Further diversifying financing methods to accelerate infrastructure investment is therefore crucial. Financing approaches through PPPs and private investment may be complemented by the use of public finance, including tax revenues, government debt financing and fiscal loan mechanisms, and the increased use of public incentives for investors. In OECD member countries, a wide range of fiscal instruments have been used to finance infrastructure development, including tax revenues, user charges and public sector borrowing. These options could be further explored in Emerging Asian countries.

Tax revenues, in general, offer a stable source of funding for infrastructure investment. Tax mobilisation in the region, however, still has significant room to improve. In 2014, tax to GDP ratios in Indonesia, Malaysia, the Philippines and Singapore were 12.2%, 15.9%, 16.7% and 13.9% respectively, significantly lower than the OECD average of 34.2%3 , according to the OECD’s Revenue Statistics in Asian Countries 2016. Tax revenue – either generally or from specific infrastructure-related taxes – can be used to fund infrastructure. Earmarked taxes and energy-related taxes are some of the instruments that are commonly used in OECD economies. Countries like Switzerland and

the UK, for instance, apply carbon taxes and petroleum taxes. Switzerland earmarks its revenue from gasoline, petroleum and road transport-related taxes for financing its transport infrastructure.
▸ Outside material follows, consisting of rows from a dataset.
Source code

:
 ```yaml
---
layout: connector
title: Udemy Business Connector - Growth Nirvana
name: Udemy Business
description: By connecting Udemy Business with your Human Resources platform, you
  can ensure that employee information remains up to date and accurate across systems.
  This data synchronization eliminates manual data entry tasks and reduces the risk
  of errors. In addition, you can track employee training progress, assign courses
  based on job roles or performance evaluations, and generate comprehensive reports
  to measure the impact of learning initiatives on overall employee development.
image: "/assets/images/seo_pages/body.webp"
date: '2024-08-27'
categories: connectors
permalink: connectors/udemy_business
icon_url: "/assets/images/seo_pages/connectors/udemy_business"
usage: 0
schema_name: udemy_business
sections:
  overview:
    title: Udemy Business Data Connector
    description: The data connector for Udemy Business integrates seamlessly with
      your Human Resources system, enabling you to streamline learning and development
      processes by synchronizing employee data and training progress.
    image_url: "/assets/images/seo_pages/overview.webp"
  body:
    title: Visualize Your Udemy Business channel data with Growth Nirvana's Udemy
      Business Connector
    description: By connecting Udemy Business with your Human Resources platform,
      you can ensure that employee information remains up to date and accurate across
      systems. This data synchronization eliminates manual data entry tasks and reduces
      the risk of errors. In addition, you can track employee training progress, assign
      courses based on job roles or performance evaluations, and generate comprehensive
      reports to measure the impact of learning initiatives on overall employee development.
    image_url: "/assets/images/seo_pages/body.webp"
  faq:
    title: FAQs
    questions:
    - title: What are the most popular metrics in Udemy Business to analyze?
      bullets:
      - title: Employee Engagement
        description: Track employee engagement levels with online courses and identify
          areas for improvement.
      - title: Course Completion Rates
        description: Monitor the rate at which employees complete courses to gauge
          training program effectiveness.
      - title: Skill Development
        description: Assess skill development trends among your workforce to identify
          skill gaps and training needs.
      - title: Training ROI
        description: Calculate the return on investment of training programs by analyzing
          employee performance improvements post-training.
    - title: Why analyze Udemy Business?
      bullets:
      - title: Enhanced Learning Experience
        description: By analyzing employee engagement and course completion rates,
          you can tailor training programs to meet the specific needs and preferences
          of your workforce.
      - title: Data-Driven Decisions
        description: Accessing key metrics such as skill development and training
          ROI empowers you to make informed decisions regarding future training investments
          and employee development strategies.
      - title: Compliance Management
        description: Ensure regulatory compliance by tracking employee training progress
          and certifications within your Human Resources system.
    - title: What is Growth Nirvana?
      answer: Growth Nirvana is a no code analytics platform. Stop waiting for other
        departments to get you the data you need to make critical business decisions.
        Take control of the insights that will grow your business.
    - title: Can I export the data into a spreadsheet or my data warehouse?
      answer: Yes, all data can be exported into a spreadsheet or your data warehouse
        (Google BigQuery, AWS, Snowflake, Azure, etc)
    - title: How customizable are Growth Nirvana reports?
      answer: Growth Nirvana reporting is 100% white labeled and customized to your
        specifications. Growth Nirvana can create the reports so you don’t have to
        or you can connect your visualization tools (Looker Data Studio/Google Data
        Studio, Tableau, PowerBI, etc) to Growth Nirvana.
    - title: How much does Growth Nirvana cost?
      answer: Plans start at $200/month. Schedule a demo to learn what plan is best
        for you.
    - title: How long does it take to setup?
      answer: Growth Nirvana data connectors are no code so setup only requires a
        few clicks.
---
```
In addition to tax revenue, public sector borrowing through bond issuance at the national and sub-national levels of government is another potential financing option. Forms of borrowing range from general government bonds to infrastructure revenue bonds, which are more likely to be project-specific. Infrastructure revenue bonds offer an attractive means to solicit private sector involvement in infrastructure investment. Revenue bonds have been commonly used to finance infrastructure in some OECD countries, for instance in the United States and Canada. At the sub-national level in the United States, municipal bonds are largely used to fund infrastructure projects, including schools, hospitals and transport infrastructure. Although some countries in Emerging Asia such as the Philippines and India already have started using municipal bonds, the potential to further explore the use of this tool in the region is still large.
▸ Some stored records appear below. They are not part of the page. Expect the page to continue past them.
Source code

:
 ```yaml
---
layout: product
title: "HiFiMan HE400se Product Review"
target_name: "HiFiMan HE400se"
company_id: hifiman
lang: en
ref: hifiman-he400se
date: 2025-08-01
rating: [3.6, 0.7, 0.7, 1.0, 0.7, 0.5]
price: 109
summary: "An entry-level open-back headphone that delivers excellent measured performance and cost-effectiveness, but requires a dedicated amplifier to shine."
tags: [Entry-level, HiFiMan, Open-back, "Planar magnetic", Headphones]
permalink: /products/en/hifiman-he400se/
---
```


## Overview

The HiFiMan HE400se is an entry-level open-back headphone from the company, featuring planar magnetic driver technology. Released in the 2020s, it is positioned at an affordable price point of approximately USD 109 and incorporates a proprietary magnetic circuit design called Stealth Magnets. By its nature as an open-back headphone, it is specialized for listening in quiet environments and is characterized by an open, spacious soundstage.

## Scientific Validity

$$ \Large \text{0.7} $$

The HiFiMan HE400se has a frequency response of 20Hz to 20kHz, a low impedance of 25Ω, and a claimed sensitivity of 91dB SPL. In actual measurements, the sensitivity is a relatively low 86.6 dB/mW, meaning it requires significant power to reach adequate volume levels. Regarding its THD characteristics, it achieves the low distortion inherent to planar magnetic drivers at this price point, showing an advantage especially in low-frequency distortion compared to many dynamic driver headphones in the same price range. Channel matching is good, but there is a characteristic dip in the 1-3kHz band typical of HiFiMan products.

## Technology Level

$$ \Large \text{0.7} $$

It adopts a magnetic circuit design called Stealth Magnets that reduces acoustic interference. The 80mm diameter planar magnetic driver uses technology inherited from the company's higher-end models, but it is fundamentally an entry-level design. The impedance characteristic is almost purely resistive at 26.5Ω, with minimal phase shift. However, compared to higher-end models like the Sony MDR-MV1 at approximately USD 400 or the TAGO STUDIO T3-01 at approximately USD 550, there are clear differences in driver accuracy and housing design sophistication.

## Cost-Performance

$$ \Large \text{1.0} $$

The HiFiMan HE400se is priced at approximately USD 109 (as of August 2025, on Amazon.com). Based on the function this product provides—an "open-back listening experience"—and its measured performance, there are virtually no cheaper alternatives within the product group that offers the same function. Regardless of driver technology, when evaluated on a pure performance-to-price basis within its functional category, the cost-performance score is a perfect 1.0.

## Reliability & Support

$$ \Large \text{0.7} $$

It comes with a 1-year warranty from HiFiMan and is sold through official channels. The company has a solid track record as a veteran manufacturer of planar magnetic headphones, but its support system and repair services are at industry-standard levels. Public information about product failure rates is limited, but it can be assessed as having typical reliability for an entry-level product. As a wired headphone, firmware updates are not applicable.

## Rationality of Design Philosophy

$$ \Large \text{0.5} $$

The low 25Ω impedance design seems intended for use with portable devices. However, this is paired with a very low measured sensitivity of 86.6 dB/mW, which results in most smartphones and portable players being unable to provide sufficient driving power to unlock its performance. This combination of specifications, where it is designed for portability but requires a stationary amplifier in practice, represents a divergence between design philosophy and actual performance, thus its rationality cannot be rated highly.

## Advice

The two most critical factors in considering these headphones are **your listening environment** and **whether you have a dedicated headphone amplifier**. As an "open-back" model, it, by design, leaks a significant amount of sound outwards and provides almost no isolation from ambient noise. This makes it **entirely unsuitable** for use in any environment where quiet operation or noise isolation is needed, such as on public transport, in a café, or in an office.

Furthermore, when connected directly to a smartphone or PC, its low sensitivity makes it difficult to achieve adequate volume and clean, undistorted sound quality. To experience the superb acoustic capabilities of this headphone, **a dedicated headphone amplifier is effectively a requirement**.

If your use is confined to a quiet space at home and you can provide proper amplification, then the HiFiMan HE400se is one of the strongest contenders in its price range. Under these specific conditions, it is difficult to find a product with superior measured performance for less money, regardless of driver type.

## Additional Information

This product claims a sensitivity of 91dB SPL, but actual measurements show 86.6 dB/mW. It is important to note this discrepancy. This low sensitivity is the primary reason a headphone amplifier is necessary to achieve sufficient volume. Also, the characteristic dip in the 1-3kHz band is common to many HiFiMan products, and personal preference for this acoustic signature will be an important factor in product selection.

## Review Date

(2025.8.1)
The initial injection of public funds through viability gap funds4 also is critical for making large infrastructure projects financially viable. The combination of infrastructure revenue bonds and viability gap funds constitutes a promising platform for partnerships and is particularly well suited for the construction and maintenance of infrastructure facilities in emerging economies.

In sum, to finance the various types of infrastructure that Emerging Asia’s development demands, options beyond PPPs need to be considered.
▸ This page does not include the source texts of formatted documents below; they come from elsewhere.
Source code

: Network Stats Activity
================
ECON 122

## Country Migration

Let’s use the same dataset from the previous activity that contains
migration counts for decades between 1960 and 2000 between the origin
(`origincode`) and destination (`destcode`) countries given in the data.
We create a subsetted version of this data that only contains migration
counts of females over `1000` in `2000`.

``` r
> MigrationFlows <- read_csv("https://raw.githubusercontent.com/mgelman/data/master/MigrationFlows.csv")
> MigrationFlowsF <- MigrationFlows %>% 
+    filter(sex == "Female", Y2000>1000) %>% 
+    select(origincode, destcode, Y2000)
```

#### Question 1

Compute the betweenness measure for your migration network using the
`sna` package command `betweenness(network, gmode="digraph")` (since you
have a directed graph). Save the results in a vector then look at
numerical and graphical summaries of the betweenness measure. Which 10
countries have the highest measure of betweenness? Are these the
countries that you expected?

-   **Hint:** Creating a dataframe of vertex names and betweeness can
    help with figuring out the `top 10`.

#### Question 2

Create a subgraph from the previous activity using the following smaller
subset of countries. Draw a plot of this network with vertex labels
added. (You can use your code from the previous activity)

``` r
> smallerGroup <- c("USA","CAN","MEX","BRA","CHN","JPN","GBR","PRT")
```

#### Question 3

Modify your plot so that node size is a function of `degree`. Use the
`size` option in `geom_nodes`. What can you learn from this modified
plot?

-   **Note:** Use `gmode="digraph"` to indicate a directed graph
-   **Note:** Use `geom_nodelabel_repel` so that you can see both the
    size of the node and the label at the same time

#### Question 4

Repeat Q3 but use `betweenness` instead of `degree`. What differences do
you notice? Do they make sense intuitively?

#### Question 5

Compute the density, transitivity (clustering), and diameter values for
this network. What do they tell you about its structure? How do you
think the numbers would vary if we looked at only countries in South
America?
ADB (2017), Meeting Asia’s Infrastructure needs, Asian Development Bank, Mandaluyong City, Philippines.

OECD (2016), Revenue Statistics in Asian Countries 2016: Trends in Indonesia, Japan, Korea, Malaysia, the Philippines and Singapore, OECD Publishing, Paris,

OECD (2010), Southeast Asian Economic Outlook 2010, OECD Publishing.

1. The estimates cover all 45 ADB Developing Member Countries (DMCs).

2. Without climate change mitigation and adaptation costs, USD 22.6 trillion (or USD 1.5 trillion per year) will be needed (as a baseline estimate). ADB (2017), Meeting Asia’s Infrastructure needs, Asian Development Bank, Mandaluyong City, Philippines.

3. The taxation capacity of each economy needs to be taken into account when determining whether the collected taxes are too little or not. The OECD average is cited simply for reference.

4. Government fund to finance the gap between the expected project revenues and the revenues needed to make the project financially viable for investors.